Reinsurer Arch to Help Freddie Mac Cover Mortgage Losses

By Jody Shenn | November 13, 2013

Freddie Mac bought insurance covering a portion of losses on a pool of home loans from Arch Capital Group Ltd.’s Arch Reinsurance Ltd. unit, expanding risk- sharing efforts by the government-backed company.

The policy will cover as much as $77.4 million of losses on a pool of mortgages funded in the third quarter of last year, McLean, Virginia-based Freddie Mac said today in an e-mailed statement. The loans are the same ones it shared some risk on through a new type of securities sold earlier this year, Kevin Palmer, a vice president of strategic credit costing and structuring, said in a telephone interview.
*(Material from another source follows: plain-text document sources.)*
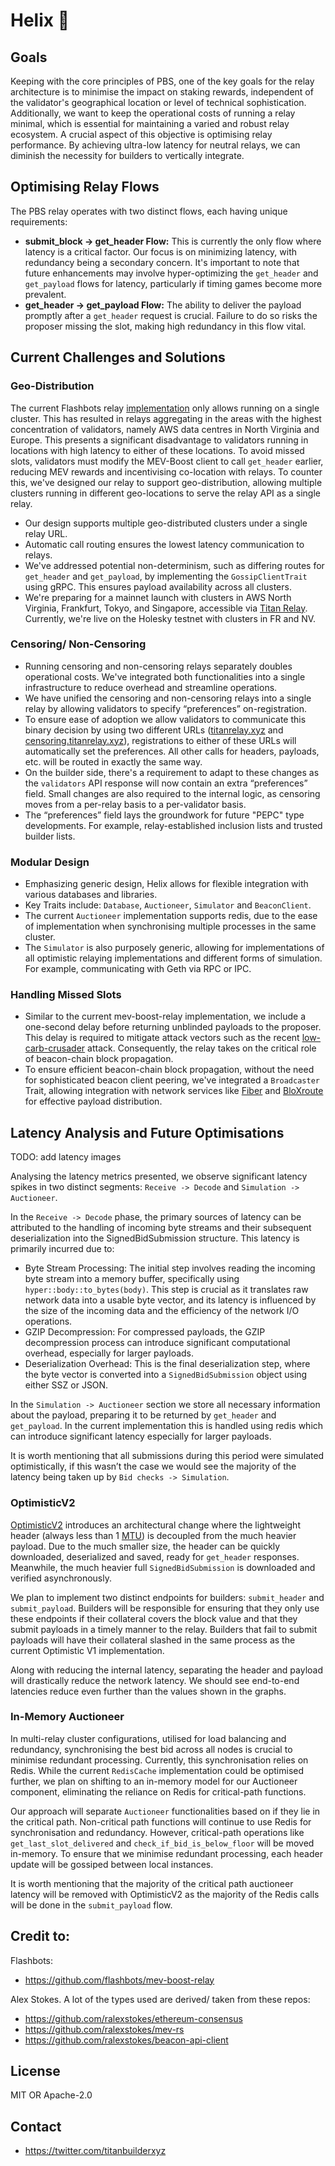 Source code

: # Helix 🧬

## Goals
Keeping with the core principles of PBS, one of the key goals for the relay architecture is to minimise the impact on staking rewards, independent of the validator's geographical location or level of technical sophistication. Additionally, we want to keep the operational costs of running a relay minimal, which is essential for maintaining a varied and robust relay ecosystem. A crucial aspect of this objective is optimising relay performance. By achieving ultra-low latency for neutral relays, we can diminish the necessity for builders to vertically integrate.

## Optimising Relay Flows
The PBS relay operates with two distinct flows, each having unique requirements:

- **submit_block -> get_header Flow:** This is currently the only flow where latency is a critical factor. Our focus is on minimizing latency, with redundancy being a secondary concern. It's important to note that future enhancements may involve hyper-optimizing the `get_header` and `get_payload` flows for latency, particularly if timing games become more prevalent.
- **get_header -> get_payload Flow:** The ability to deliver the payload promptly after a `get_header` request is crucial. Failure to do so risks the proposer missing the slot, making high redundancy in this flow vital.

## Current Challenges and Solutions

### Geo-Distribution
The current Flashbots relay [implementation](https://github.com/flashbots/mev-boost-relay) only allows running on a single cluster. This has resulted in relays aggregating in the areas with the highest concentration of validators, namely AWS data centres in North Virginia and Europe. This presents a significant disadvantage to validators running in locations with high latency to either of these locations. To avoid missed slots, validators must modify the MEV-Boost client to call `get_header` earlier, reducing MEV rewards and incentivising co-location with relays. To counter this, we've designed our relay to support geo-distribution, allowing multiple clusters running in different geo-locations to serve the relay API as a single relay.
- Our design supports multiple geo-distributed clusters under a single relay URL.
- Automatic call routing ensures the lowest latency communication to relays.
- We've addressed potential non-determinism, such as differing routes for `get_header` and `get_payload`, by implementing the `GossipClientTrait` using gRPC. This ensures payload availability across all clusters.
- We're preparing for a mainnet launch with clusters in AWS North Virginia, Frankfurt, Tokyo, and Singapore, accessible via [Titan Relay](https://docs.titanrelay.xyz). Currently, we're live on the Holesky testnet with clusters in FR and NV.

### Censoring/ Non-Censoring
- Running censoring and non-censoring relays separately doubles operational costs. We've integrated both functionalities into a single infrastructure to reduce overhead and streamline operations.
- We have unified the censoring and non-censoring relays into a single relay by allowing validators to specify “preferences” on-registration.
- To ensure ease of adoption we allow validators to communicate this binary decision by using two different URLs ([titanrelay.xyz](titanrelay.xyz) and [censoring.titanrelay.xyz](censoring.titanrelay.xyz)), registrations to either of these URLs will automatically set the preferences. All other calls for headers, payloads, etc. will be routed in exactly the same way.
- On the builder side, there's a requirement to adapt to these changes as the `validators` API response will now contain an extra “preferences” field. Small changes are also required to the internal logic, as censoring moves from a per-relay basis to a per-validator basis.
- The “preferences” field lays the groundwork for future "PEPC" type developments. For example, relay-established inclusion lists and trusted builder lists.

### Modular Design
- Emphasizing generic design, Helix allows for flexible integration with various databases and libraries. 
- Key Traits include: `Database`, `Auctioneer`, `Simulator` and `BeaconClient`.
- The current `Auctioneer` implementation supports redis, due to the ease of implementation when synchronising multiple processes in the same cluster. 
- The `Simulator` is also purposely generic, allowing for implementations of all optimistic relaying implementations and different forms of simulation. For example, communicating with Geth via RPC or IPC.

### Handling Missed Slots
- Similar to the current mev-boost-relay implementation, we include a one-second delay before returning unblinded payloads to the proposer. This delay is required to mitigate attack vectors such as the recent [low-carb-crusader](https://collective.flashbots.net/t/disclosure-mitigation-of-block-equivocation-strategy-with-early-getpayload-calls-for-proposers/1705) attack. Consequently, the relay takes on the critical role of beacon-chain block propagation.
- To ensure efficient beacon-chain block propagation, without the need for sophisticated beacon client peering, we've integrated a `Broadcaster` Trait, allowing integration with network services like [Fiber](https://fiber.chainbound.io) and [BloXroute](https://bloxroute.com) for effective payload distribution. 

## Latency Analysis and Future Optimisations

TODO: add latency images

Analysing the latency metrics presented, we observe significant latency spikes in two distinct segments: `Receive -> Decode` and `Simulation -> Auctioneer`.

In the `Receive -> Decode` phase, the primary sources of latency can be attributed to the handling of incoming byte streams and their subsequent deserialization into the SignedBidSubmission structure. This latency is primarily incurred due to:

- Byte Stream Processing: The initial step involves reading the incoming byte stream into a memory buffer, specifically using `hyper::body::to_bytes(body)`. This step is crucial as it translates raw network data into a usable byte vector, and its latency is influenced by the size of the incoming data and the efficiency of the network I/O operations.
- GZIP Decompression: For compressed payloads, the GZIP decompression process can introduce significant computational overhead, especially for larger payloads.
- Deserialization Overhead: This is the final deserialization step, where the byte vector is converted into a `SignedBidSubmission` object using either SSZ or JSON.

In the `Simulation -> Auctioneer` section we store all necessary information about the payload, preparing it to be returned by `get_header` and `get_payload`. In the current implementation this is handled using redis which can introduce significant latency especially for larger payloads.

It is worth mentioning that all submissions during this period were simulated optimistically, if this wasn’t the case we would see the majority of the latency being taken up by `Bid checks -> Simulation`.

### OptimisticV2
[OptimisticV2](https://frontier.tech/optimistic-relays-and-where-to-find-them) introduces an architectural change where the lightweight header (always less than 1 [MTU](https://www.cloudflare.com/en-gb/learning/network-layer/what-is-mtu)) is decoupled from the much heavier payload. Due to the much smaller size, the header can be quickly downloaded, deserialized and saved, ready for `get_header` responses. Meanwhile, the much heavier full `SignedBidSubmission` is downloaded and verified asynchronously.

We plan to implement two distinct endpoints for builders: `submit_header` and `submit_payload`. Builders will be responsible for ensuring that they only use these endpoints if their collateral covers the block value and that they submit payloads in a timely manner to the relay. Builders that fail to submit payloads will have their collateral slashed in the same process as the current Optimistic V1 implementation.

Along with reducing the internal latency, separating the header and payload will drastically reduce the network latency. We should see end-to-end latencies reduce even further than the values shown in the graphs.

### In-Memory Auctioneer
In multi-relay cluster configurations, utilised for load balancing and redundancy, synchronising the best bid across all nodes is crucial to minimise redundant processing. Currently, this synchronisation relies on Redis. While the current `RedisCache` implementation could be optimised further, we plan on shifting to an in-memory model for our Auctioneer component, eliminating the reliance on Redis for critical-path functions.

Our approach will separate `Auctioneer` functionalities based on if they lie in the critical path. Non-critical path functions will continue to use Redis for synchronisation and redundancy. However, critical-path operations like `get_last_slot_delivered` and `check_if_bid_is_below_floor` will be moved in-memory. To ensure that we minimise redundant processing, each header update will be gossiped between local instances.

It is worth mentioning that the majority of the critical path auctioneer latency will be removed with OptimisticV2 as the majority of the Redis calls will be done in the `submit_payload` flow. 

## Credit to:
Flashbots:
- https://github.com/flashbots/mev-boost-relay

Alex Stokes. A lot of the types used are derived/ taken from these repos:
- https://github.com/ralexstokes/ethereum-consensus
- https://github.com/ralexstokes/mev-rs
- https://github.com/ralexstokes/beacon-api-client

## License
MIT OR Apache-2.0

## Contact
- https://twitter.com/titanbuilderxyz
The pool then included 96,000 of mortgages with $22.5 billion of balances.

Freddie Mac, which already relies on U.S. mortgage insurers to bear losses on loans with less than 20 percent down payments, stands to benefit by turning to global reinsurers for bulk policies because their diversified exposures will make them stronger counterparties during any future housing crisis, said Donna Corley, senior vice president of pricing and costing.

“It’s groundbreaking,” she said in a telephone interview. “It’s a huge source of capital and a different source of capital.”

The Federal Housing Finance Agency ordered Freddie Mac and Washington-based Fannie Mae to engage in risk-sharing transactions to gain insight into how the private sector prices for potential losses and to reduce taxpayers’ dangers. Deals were sought on at least $30 billion of loans each this year, according to the goals set by FHFA for executives at the firms, which back about two thirds of new U.S. mortgages.

New Securities

Freddie Mac sold $630 million of notes this month that share its risks on $35.3 billion of loans to about 50 investors, after placing $500 million in its inaugural July deal.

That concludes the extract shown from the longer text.